Mike came by with the hotel shuttle and Diana, Kachi, Shuxin, and I left our baggage with him and I finished getting ready for the graduation. I went back up to Donlon since Hans and I were in the same class so we were just going to walk over to the graduation together. Tommy and Keith were awake by then, so I got to hug them goodbye along with Doug and Harrison. We walked over to the graduation and on our way to Kennedy Hall we found Rachel and her parents. They took a really nice picture of us by the foot bridge.
Last time seeing this bridge and falls for a while
Super awesome and kind TAs Rubin
and Armands
We got to Kennedy Hall and Sam put us debate kids in alphabetical order. Sam, Rubin, and Armands walked us into the hall and we waited for the ceremony to start. The director of the Summer College program, Jim Schechter, opened the ceremony. The Green Cities instructors were the first one to introduce his class and talk about their accomplishments. Then, the Design Immersion instructor did the same, but they were a little more smooth with the process. Debate and Rhetoric was next. Sam went up and he invited Rubin and Armands up too. He asked all of us to come up on stage to make it easier for him to hand out the certificates of completion. One by one they called our names and we went up and shook their hands and went back into our spot in the line. After about 25 kids, we were done. After us the Inspiring Leadership course instructor called up his class. Then, it was Robotics and Artificial Intelligence. Finally, the Small Animal Practice (Vet School) received their certificates as well.

My professor Sam Nelson
The director closed the ceremony and thanked everyone, and we all got up and went outside. My class met at the bottom of the stairs and took a big group picture, in which none of us looked at the same camera because there were about 10 to 15 cameras taking pictures simultaneously. We proceeded to take singular pictures with Sam or both Rubin and Armands. Little by little, everyone started leaving and I hugged so many people. Afterwards, I found Diana, but then I went to Jameson to try to find my friend Connie. I ended up going to Bear Necessities with Shuxin, Kachi, and the other Diana. While we waited in the lounge for Mike to arrive, I ran into Keith again, who was on his way out with his friend from his hometown. I got to hug him goodbye again. 

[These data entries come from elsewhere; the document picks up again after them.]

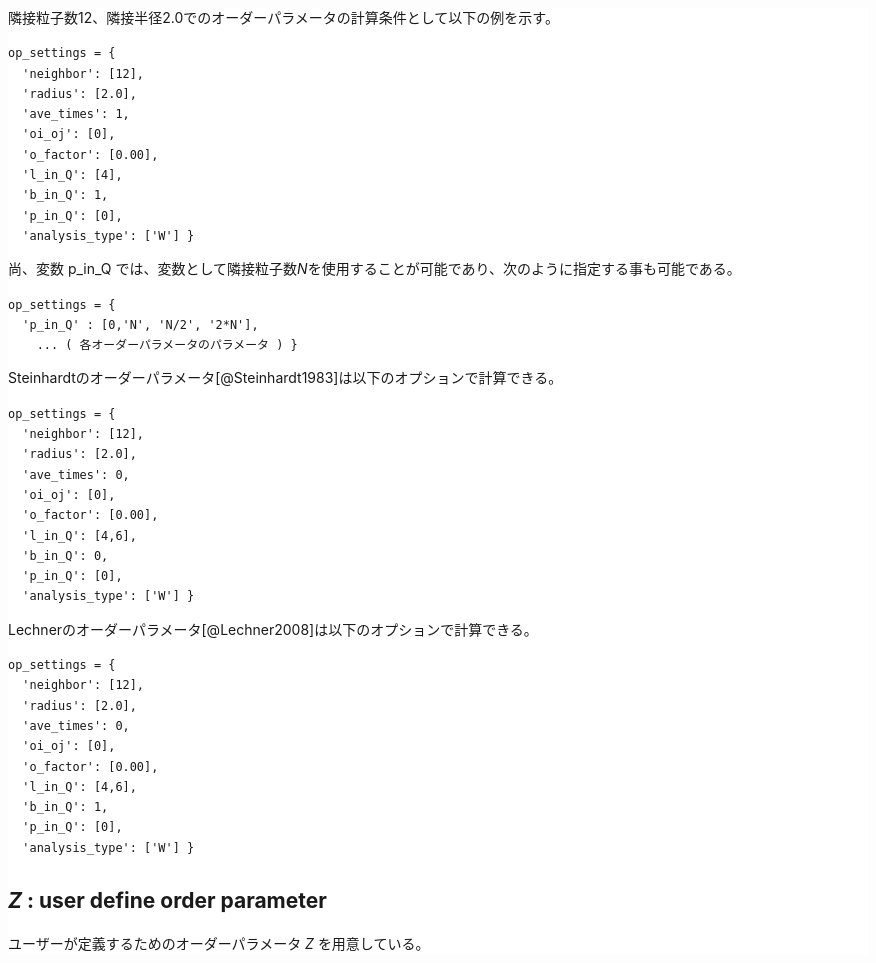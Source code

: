 隣接粒子数12、隣接半径2.0でのオーダーパラメータの計算条件として以下の例を示す。

```
op_settings = {
  'neighbor': [12],
  'radius': [2.0],
  'ave_times': 1,
  'oi_oj': [0],
  'o_factor': [0.00],
  'l_in_Q': [4],
  'b_in_Q': 1,
  'p_in_Q': [0],
  'analysis_type': ['W'] }
```
尚、変数 p_in_Q では、変数として隣接粒子数$N$を使用することが可能であり、次のように指定する事も可能である。
```
op_settings = {
  'p_in_Q' : [0,'N', 'N/2', '2*N'],
    ... ( 各オーダーパラメータのパラメータ ) }
```

Steinhardtのオーダーパラメータ[@Steinhardt1983]は以下のオプションで計算できる。

```
op_settings = {
  'neighbor': [12],
  'radius': [2.0],
  'ave_times': 0,
  'oi_oj': [0],
  'o_factor': [0.00],
  'l_in_Q': [4,6],
  'b_in_Q': 0,
  'p_in_Q': [0],
  'analysis_type': ['W'] }
```

Lechnerのオーダーパラメータ[@Lechner2008]は以下のオプションで計算できる。

```
op_settings = {
  'neighbor': [12],
  'radius': [2.0],
  'ave_times': 0,
  'oi_oj': [0],
  'o_factor': [0.00],
  'l_in_Q': [4,6],
  'b_in_Q': 1,
  'p_in_Q': [0],
  'analysis_type': ['W'] }
```

## $Z$ : user define order parameter

ユーザーが定義するためのオーダーパラメータ $Z$ を用意している。
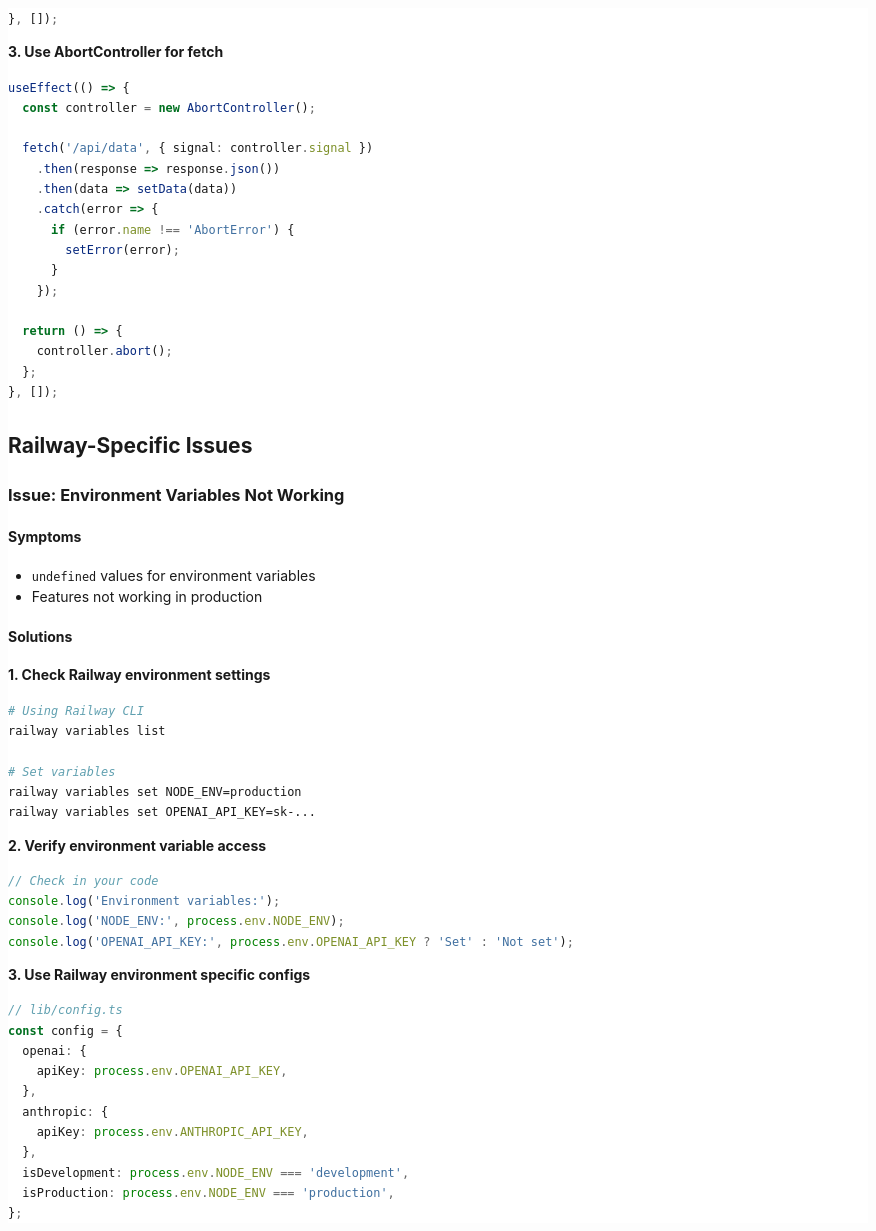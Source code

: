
 ```typescript
}, []);
```

**3. Use AbortController for fetch**
```typescript
useEffect(() => {
  const controller = new AbortController();
  
  fetch('/api/data', { signal: controller.signal })
    .then(response => response.json())
    .then(data => setData(data))
    .catch(error => {
      if (error.name !== 'AbortError') {
        setError(error);
      }
    });
  
  return () => {
    controller.abort();
  };
}, []);
```

## Railway-Specific Issues

### Issue: Environment Variables Not Working

#### Symptoms
- `undefined` values for environment variables
- Features not working in production

#### Solutions

**1. Check Railway environment settings**
```bash
# Using Railway CLI
railway variables list

# Set variables
railway variables set NODE_ENV=production
railway variables set OPENAI_API_KEY=sk-...
```

**2. Verify environment variable access**
```typescript
// Check in your code
console.log('Environment variables:');
console.log('NODE_ENV:', process.env.NODE_ENV);
console.log('OPENAI_API_KEY:', process.env.OPENAI_API_KEY ? 'Set' : 'Not set');
```

**3. Use Railway environment specific configs**
```typescript
// lib/config.ts
const config = {
  openai: {
    apiKey: process.env.OPENAI_API_KEY,
  },
  anthropic: {
    apiKey: process.env.ANTHROPIC_API_KEY,
  },
  isDevelopment: process.env.NODE_ENV === 'development',
  isProduction: process.env.NODE_ENV === 'production',
};

```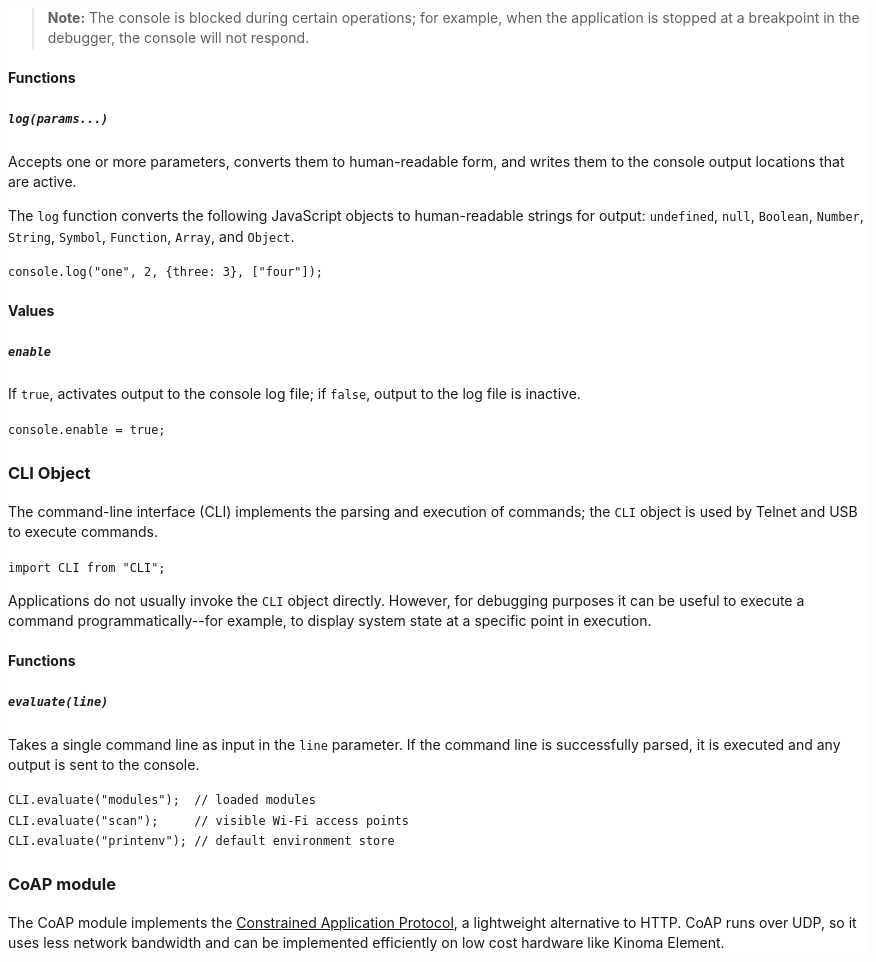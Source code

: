 > **Note:** The console is blocked during certain operations; for example, when the application is stopped at a breakpoint in the debugger, the console will not respond.

#### Functions

##### `log(params...)`

Accepts one or more parameters, converts them to human-readable form, and writes them to the console output locations that are active.

The `log` function converts the following JavaScript objects to human-readable strings for output: `undefined`, `null`, `Boolean`, `Number`, `String`, `Symbol`, `Function`, `Array`, and `Object`.

```
console.log("one", 2, {three: 3}, ["four"]);
```

#### Values

##### `enable`

If `true`, activates output to the console log file; if `false`, output to the log file is inactive.

```
console.enable = true;
```

### CLI Object

The command-line interface (CLI) implements the parsing and execution of commands; the `CLI` object is used by Telnet and USB to execute commands.

```
import CLI from "CLI";
```

Applications do not usually invoke the `CLI` object directly. However, for debugging purposes it can be useful to execute a command programmatically--for example, to display system state at a specific point in execution.

#### Functions

##### `evaluate(line)`

Takes a single command line as input in the `line` parameter. If the command line is successfully parsed, it is executed and any output is sent to the console.

```
CLI.evaluate("modules");  // loaded modules
CLI.evaluate("scan");     // visible Wi-Fi access points
CLI.evaluate("printenv"); // default environment store
```

### CoAP module

The CoAP module implements the [Constrained Application Protocol](https://tools.ietf.org/html/rfc7252), a lightweight alternative to HTTP. CoAP runs over UDP, so it uses less network bandwidth and can be implemented efficiently on low cost hardware like Kinoma Element.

Mike arrived around 1:30 PM and we went with him to the Balch bus stop to wait for the shuttle. I found Maya from my class waiting for the shuttle too. Then, the shuttle picked up even more Summer College kids at RPCC, so I got to see Hans again! The other Diana was taking that shuttle as well. It was about an hour drive to Syracuse, and I fell asleep with Shuxin's neck pillow. Big thanks to Shuxin. The airport process was actually probably the smoothest, but before I went through TSA I hugged Hans goodbye and I was starting to cry again. Seriously, this was such an emotional day.

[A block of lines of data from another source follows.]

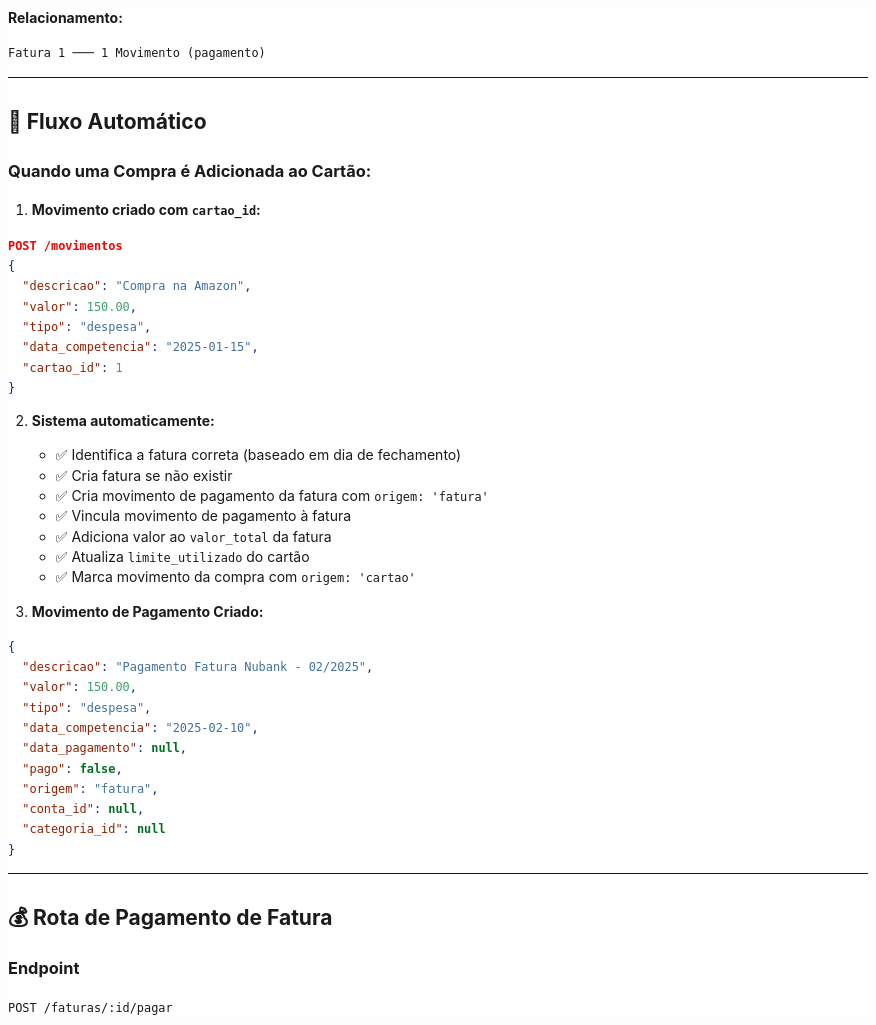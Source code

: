 **Relacionamento:**
```
Fatura 1 ─── 1 Movimento (pagamento)
```

---

## 🔄 Fluxo Automático

### Quando uma Compra é Adicionada ao Cartão:

1. **Movimento criado com `cartao_id`:**
```json
POST /movimentos
{
  "descricao": "Compra na Amazon",
  "valor": 150.00,
  "tipo": "despesa",
  "data_competencia": "2025-01-15",
  "cartao_id": 1
}
```

2. **Sistema automaticamente:**
   - ✅ Identifica a fatura correta (baseado em dia de fechamento)
   - ✅ Cria fatura se não existir
   - ✅ Cria movimento de pagamento da fatura com `origem: 'fatura'`
   - ✅ Vincula movimento de pagamento à fatura
   - ✅ Adiciona valor ao `valor_total` da fatura
   - ✅ Atualiza `limite_utilizado` do cartão
   - ✅ Marca movimento da compra com `origem: 'cartao'`

3. **Movimento de Pagamento Criado:**
```json
{
  "descricao": "Pagamento Fatura Nubank - 02/2025",
  "valor": 150.00,
  "tipo": "despesa",
  "data_competencia": "2025-02-10",
  "data_pagamento": null,
  "pago": false,
  "origem": "fatura",
  "conta_id": null,
  "categoria_id": null
}
```

---

## 💰 Rota de Pagamento de Fatura

### Endpoint
```http
POST /faturas/:id/pagar
```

We boarded our flight to Atlanta, which was really short. Sitting next to me was a couple, but they were either sleeping or writing notes in a book, so I didn't really talk to them. Behind me was a super adorable baby, who was crying, but as soon as he tried to poke my shoulder and I turned around and said hi he got really quiet. I was really amused by him during the time I was awake on the flight.

Excuse the social media app
quality with Valeria!
Our arrival to Atlanta couldn't have been time any better. We rode the subway type of train to our terminal and had time to get some sit down dinner. We ate a place called Sojourner's, and it was supposed to be southern style food. I got a beef buger and some fries, which isn't really out of the box but it was really good, and it definitely filled me up a lot. We went to our concourse and we were waiting there, until I had to go to the bathroom and while I was walking there I ran into my friend Valeria who I had seen last that morning! I knew she had a really long layover in Atlanta, but didn't imagine we'd be boarding at the same time just a few concourses away. There wasn't much we could catch up on after only 12 hours, but it served to reassure that there was a possibility we'd all see each other again.

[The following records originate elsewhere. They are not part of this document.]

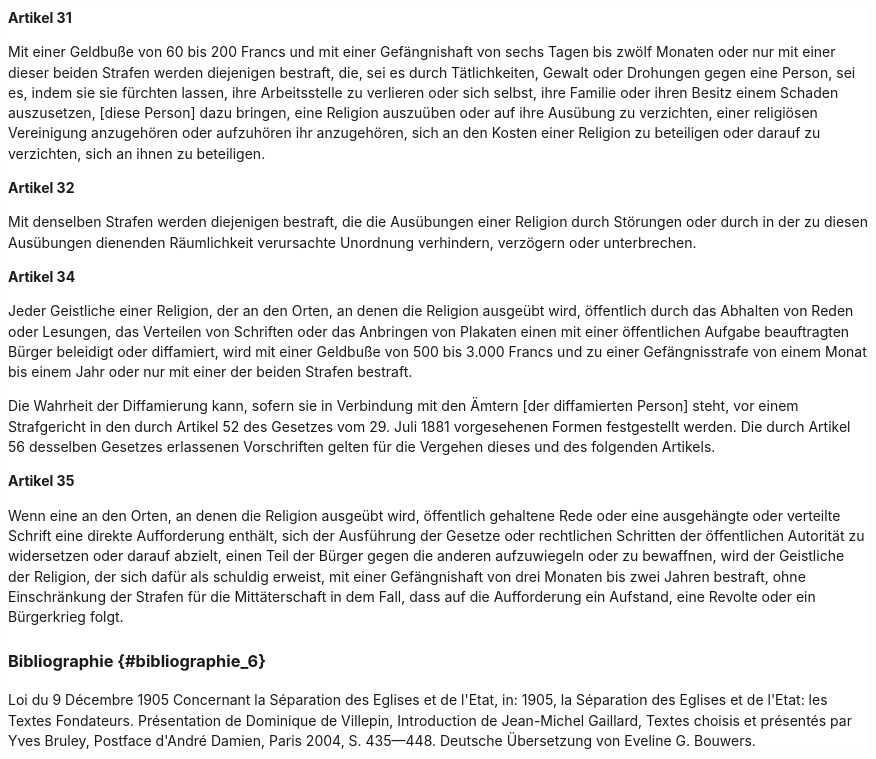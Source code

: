 **Artikel 31**

Mit einer Geldbuße von 60 bis 200 Francs und mit einer Gefängnishaft von
sechs Tagen bis zwölf Monaten oder nur mit einer dieser beiden Strafen
werden diejenigen bestraft, die, sei es durch Tätlichkeiten, Gewalt oder
Drohungen gegen eine Person, sei es, indem sie sie fürchten lassen, ihre
Arbeitsstelle zu verlieren oder sich selbst, ihre Familie oder ihren
Besitz einem Schaden auszusetzen, \[diese Person\] dazu bringen, eine
Religion auszuüben oder auf ihre Ausübung zu verzichten, einer
religiösen Vereinigung anzugehören oder aufzuhören ihr anzugehören, sich
an den Kosten einer Religion zu beteiligen oder darauf zu verzichten,
sich an ihnen zu beteiligen.

**Artikel 32**

Mit denselben Strafen werden diejenigen bestraft, die die Ausübungen
einer Religion durch Störungen oder durch in der zu diesen Ausübungen
dienenden Räumlichkeit verursachte Unordnung verhindern, verzögern oder
unterbrechen.

**Artikel 34**

Jeder Geistliche einer Religion, der an den Orten, an denen die Religion
ausgeübt wird, öffentlich durch das Abhalten von Reden oder Lesungen,
das Verteilen von Schriften oder das Anbringen von Plakaten einen mit
einer öffentlichen Aufgabe beauftragten Bürger beleidigt oder
diffamiert, wird mit einer Geldbuße von 500 bis 3.000 Francs und zu
einer Gefängnisstrafe von einem Monat bis einem Jahr oder nur mit einer
der beiden Strafen bestraft.

Die Wahrheit der Diffamierung kann, sofern sie in Verbindung mit den
Ämtern \[der diffamierten Person\] steht, vor einem Strafgericht in den
durch Artikel 52 des Gesetzes vom 29. Juli 1881 vorgesehenen Formen
festgestellt werden. Die durch Artikel 56 desselben Gesetzes erlassenen
Vorschriften gelten für die Vergehen dieses und des folgenden Artikels.

**Artikel 35**

Wenn eine an den Orten, an denen die Religion ausgeübt wird, öffentlich
gehaltene Rede oder eine ausgehängte oder verteilte Schrift eine direkte
Aufforderung enthält, sich der Ausführung der Gesetze oder rechtlichen
Schritten der öffentlichen Autorität zu widersetzen oder darauf abzielt,
einen Teil der Bürger gegen die anderen aufzuwiegeln oder zu bewaffnen,
wird der Geistliche der Religion, der sich dafür als schuldig erweist,
mit einer Gefängnishaft von drei Monaten bis zwei Jahren bestraft, ohne
Einschränkung der Strafen für die Mittäterschaft in dem Fall, dass auf
die Aufforderung ein Aufstand, eine Revolte oder ein Bürgerkrieg folgt.

### Bibliographie {#bibliographie_6}

Loi du 9 Décembre 1905 Concernant la Séparation des Eglises et de
l\'Etat, in: 1905, la Séparation des Eglises et de l'Etat: les Textes
Fondateurs. Présentation de Dominique de Villepin, Introduction de
Jean-Michel Gaillard, Textes choisis et présentés par Yves Bruley,
Postface d\'André Damien, Paris 2004, S. 435—448. Deutsche Übersetzung
von Eveline G. Bouwers.


[^1]: Französische Denker der Aufklärung werden auch als *philosophes*
[^2]: Die Republik wurde nie offiziell ausgerufen, doch gilt die
[^3]: Die »levée en masse« wurde in Frankreich im August 1793
[^4]: Eine Charta ist eine Art Urkunde mit politischen Versprechen;
[^5]: Die Dritte Republik existierte von 1870 bis 1940, als Maréchal
[^6]: Am 2. April 1871 führte die Pariser Kommune eine kurzlebige
[^7]: Alfred Dreyfus (1859—1905) war ein französischer Offizier
[^8]: Das Konzept der Staatskirche wurde bereits während der Revolution
[^9]: Im Original ist tatsächlich nur von *Déclaration des Droits de
[^10]: Die Sansculotten waren die Arbeiter, Handwerker und Kleinbürger,
[^11]: Pierre CABANEL, Entre Religions et Laïcité, XIXe—XXIe Siècle,
[^12]: Axel Frhr. von CAMPENHAUSEN, Die Entstehung des französischen
[^13]: Die Verwendung des Begriffs *laïcisation* ist eher unüblich. Jean
[^14]: Emile CHABAL, A Divided Republic: Nation, State and Citizenship
[^15]: Claude NICOLET, L'Idée Républicaine en France (1789—1924): Essai
[^16]: Dazu Mona OZOUF, L'École, l'Église et la République (1871—1914),
[^17]: Claude LANGLOIS, La Revolution Française: Un Processus de
[^18]: Jean BAUBÉROT, Vers un Nouveau Pacte Laïque?, Paris 1990, S. 21.
[^19]: Jacqueline LALOUETTE, La Séparation des Églises et de l'État,
[^20]: Alphonse AULARD, Notes sur l\'Histoire du Concordat, in: Revue
[^21]: Jean BAUBÉROT, Laicity, in: Edward BERENSON u.a. (Hg.), The
[^22]: Romuals SZRAMKIEWICZ, Boissy d'Anglas, la Constitution de l'An
[^23]: Für einen Überblick über die Anfangsphasen der historischen
[^24]: Zuletzt Jean BALCOU, Ernest Renan. Une Biographie, Paris 2015.
[^25]: Das Buch hat Renan seiner Schwester Henriette gewidmet. Die
[^26]: Renan verwendet (i) die Evangelien und die Schriften des Neuen
[^27]: Ebd., S. XXXVII.
[^28]: Ebd., S. LI.
[^29]: Ernest RENAN, Das Leben Jesu, übersetzt von W. KALT, Halle/Saale
[^30]: Ebd., S. 57.
[^31]: Den ultimativen Beweis für den menschlichen Jesus findet Renan in
[^32]: Ebd., S. 134.209.
[^33]: Zum »Krieg der zwei Frankreichs« und dem begrenzten heuristischen
[^34]: Eveline G. BOUWERS, »Catholic and Breton Forever«: Violence and
[^35]: Ebd.
[^36]: Caroline FORD, Creating the Nation in Provincial France. Religion
[^37]: Dazu auch Mireille GUEISSAZ, Protestants et laïques d'origine
[^38]: Im französischen wird der Begriff *églises* verwendet. Zwar ist
[^39]: Im Folgenden werden vor allem diejenigen Artikel angesprochen,
[^40]: Maurice LARKIN, Church and State after the Dreyfus Affair: The
[^41]: Es handelt sich um die Enzykliken *Vehementer Nos* und
[^42]: Siehe u.a. BOUWERS, »Catholic and Breton Forever«, S. 282—286;
[^43]: Jean BAUBÉROT, Les 7 Laïcités Françaises, Paris 2015; Henri
[^44]: Auf Französisch: »La France est une République indivisible,
[^45]: Commission de Reflexion sur l'Application du Principe de Laïcité
[^46]: Code de l'Éducation — Article L141-5-1 (Gesetz N° 2004-228 vom
[^47]: Das Gesetz zur Gesichtsverschleierung im öffentlichen Raum trat
[^48]: BAUBÉROT, Les 7 Laïcités Françaises, S. 21.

It was time to board the plane to San Francisco. We were already out of Ithaca, but this meant we were really going home for good. This was a much bigger plane than all the ones we flew on, and it had really cool blue lights. For some reason, neon lights make everything better. I sat next to Diana on the flight, and right behind us were Shuxin and Kachi. This was a 5-hour flight and there were free movies, so I had an entertaining flight planned for myself. The lady next to us didn't do much talking either, but she was going to San Francisco to spend time with some family. Before I started watching movies, Diana and I got to catch up since we didn't get to always hang out at Cornell. I was watching Rushmore on the flight when Diana pointed out the lightning outside, we were barely thirty minutes into the flight. There was more turbulence than on any of the other flights, but I don't think any of our flights were actually rough. I was on my second movie, The Big Short, which was recommended by one of my friends because it's about the 2008 financial crisis, when I fell asleep. I should've seriously invested on a neck pillow of my own. The sleep wasn't comfortable.
I was serious about the cool neon blue lights
Finally, we landed in San Francisco. It felt so strange, being back home after such a long time that did not feel like a long time. We got our bags from the baggage claim, where Kachi and Diana found that their bags were damaged. We walked outside and Mike called the shuttle. We walked all the way to courtyard 1, where we found the shuttle. In not too long, we'd be at El Cerrito High School again. In no time, my sister was there to pick me up. Don snapped a picture of the cohort all together, I hugged the girls goodbye. and I was on my way home.

Coming Home


I actually started my morning super early because I was up until 2:30 AM eating insomnia cookies and ice cream with my friends in my room. My roommate and I ordered them around midnight and before they came we saw Janisse and invited her over. After we finished, we played cards and told each other "random tidbits" about each other. We were pretty loud and Adya from India eventually comes and we talk a whole lot more for a long time before going to sleep. This was probably one of my favorite moments at Cornell because we were all being loud and crazy without having to think about classwork since it had ended. 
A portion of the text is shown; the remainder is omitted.